Here’s how it works:
1/ Start by giving Lovable the full picture
Before you touch a single slide, tell Lovable who you are, who you’re pitching, and what you want them to feel by the end.
→ Prompt: “I’m building a pitch deck for an early-stage startup pitching seed investors. The tone should feel confident and credible, and the design clean and modern. Let’s build it slide by slide.”
2/ Set your design system before anything else
This is the mistake most people make. They jump straight into content and end up with a deck that looks different on every slide. Spend two minutes on this first.
→ Prompt: “Define a design system for this deck. Dark background, white text, single accent color. One display font for headlines, one clean font for body copy. Generous spacing throughout.”
3/ Build one slide at a time
Prompting your entire deck in one go will get you something generic. Build one slide, get it right, then move to the next. You stay in control of the narrative that way.
→ Prompt: “Now add the next slide. The goal is to clearly explain what we do and why it matters. Should feel simple and compelling.”
4/ Use feeling words to shape the vibe
Instead of describing layout, describe how the slide should make someone feel.
Try words like “cinematic,” “editorial,” “tactile,” “confident,” or “bold and ambitious.”
Add “calm and trustworthy” for investor slides, or “energetic and forward-looking” for a product reveal.
5/ Visualize data instead of listing it
Whenever you have numbers, timelines, or comparisons, ask Lovable to make them visual. A wall of bullet points kills momentum in any pitch.
→ Prompt: “Turn this data into a clean visual. No tables, no bullet points. Easy to scan and hard to ignore.”

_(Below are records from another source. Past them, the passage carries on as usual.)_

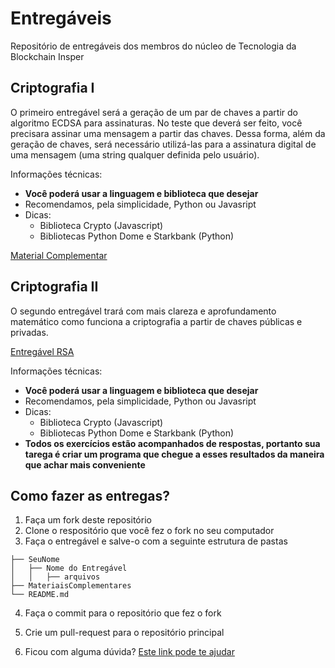 # Entregáveis

Repositório de entregáveis dos membros do núcleo de Tecnologia da Blockchain Insper

## Criptografia I

O primeiro entregável será a geração de um par de chaves a partir do algoritmo ECDSA para assinaturas. No teste que deverá ser feito, você precisara assinar uma mensagem a partir das chaves. Dessa forma, além da geração de chaves, será necessário utilizá-las para a assinatura digital de uma mensagem (uma string qualquer definida pelo usuário).

Informações técnicas:

- **Você poderá usar a linguagem e biblioteca que desejar**
- Recomendamos, pela simplicidade, Python ou Javasript
- Dicas:
  - Biblioteca Crypto (Javascript)
  - Bibliotecas Python Dome e Starkbank (Python)

[Material Complementar](https://github.com/BlockchainInsper/Entregaveis/blob/master/MateriaisComplementares/Criptografia1.md)

## Criptografia II

O segundo entregável trará com mais clareza e aprofundamento matemático como funciona a criptografia a partir de chaves públicas e privadas.

[Entregável RSA](https://github.com/BlockchainInsper/Entregaveis/blob/master/MateriaisComplementares/Criptografia2.md)

Informações técnicas:

- **Você poderá usar a linguagem e biblioteca que desejar**
- Recomendamos, pela simplicidade, Python ou Javasript
- Dicas:
  - Biblioteca Crypto (Javascript)
  - Bibliotecas Python Dome e Starkbank (Python)
- **Todos os exercícios estão acompanhados de respostas, portanto sua tarega é criar um programa que chegue a esses resultados da maneira que achar mais conveniente**

## Como fazer as entregas?

1. Faça um fork deste repositório
2. Clone o respositório que você fez o fork no seu computador
3. Faça o entregável e salve-o com a seguinte estrutura de pastas

```.
├── SeuNome
│   ├── Nome do Entregável
│   │   ├── arquivos
├── MateriaisComplementares
└── README.md
```

4. Faça o commit para o repositório que fez o fork
5. Crie um pull-request para o repositório principal

6. Ficou com alguma dúvida? [Este link pode te ajudar](https://www.freecodecamp.org/news/how-to-make-your-first-pull-request-on-github-3/)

6/ Make your most important slide impossible to miss:
Every deck has one slide that carries the most weight. Don’t let it get lost in a busy layout. Give it space to breathe.

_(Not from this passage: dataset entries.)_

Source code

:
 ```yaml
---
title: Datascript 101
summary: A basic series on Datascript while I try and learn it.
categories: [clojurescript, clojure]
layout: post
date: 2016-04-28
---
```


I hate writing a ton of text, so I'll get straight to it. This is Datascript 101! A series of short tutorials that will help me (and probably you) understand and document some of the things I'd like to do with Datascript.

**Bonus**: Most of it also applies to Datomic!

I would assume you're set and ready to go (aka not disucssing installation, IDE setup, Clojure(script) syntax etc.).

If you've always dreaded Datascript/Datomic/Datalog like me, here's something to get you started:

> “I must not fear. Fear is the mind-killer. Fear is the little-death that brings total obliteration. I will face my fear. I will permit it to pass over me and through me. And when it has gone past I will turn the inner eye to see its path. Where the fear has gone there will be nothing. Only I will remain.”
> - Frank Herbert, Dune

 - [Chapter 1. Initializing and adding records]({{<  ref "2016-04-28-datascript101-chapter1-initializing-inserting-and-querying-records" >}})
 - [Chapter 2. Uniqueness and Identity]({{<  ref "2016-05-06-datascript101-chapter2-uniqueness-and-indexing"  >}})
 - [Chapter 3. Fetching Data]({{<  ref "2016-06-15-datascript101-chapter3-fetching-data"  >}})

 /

→ Prompt: “This is the most important slide in the deck. Make it feel that way. Bold, spacious, and visually distinct from the rest.”
7/ Close with a clear direction
Most decks fade out at the end. Give your audience one clear next step instead whatever moves things forward.
→ Prompt: “Create a closing slide with one clear call to action and our contact details. Confident and direct.”
8/ Do a consistency pass before you share
Ask Lovable to review the full deck before you send it. It will catch things you’ve stopped noticing.
→ Prompt: “Review the full deck for visual consistency and mobile responsiveness. Check spacing, font sizes, and alignment across every
slide. Fix anything that feels off.”
Pro tip: Write prompts like you’re briefing your best designer. Give them the intent and the feeling you’re after, and leave room for them to surprise you.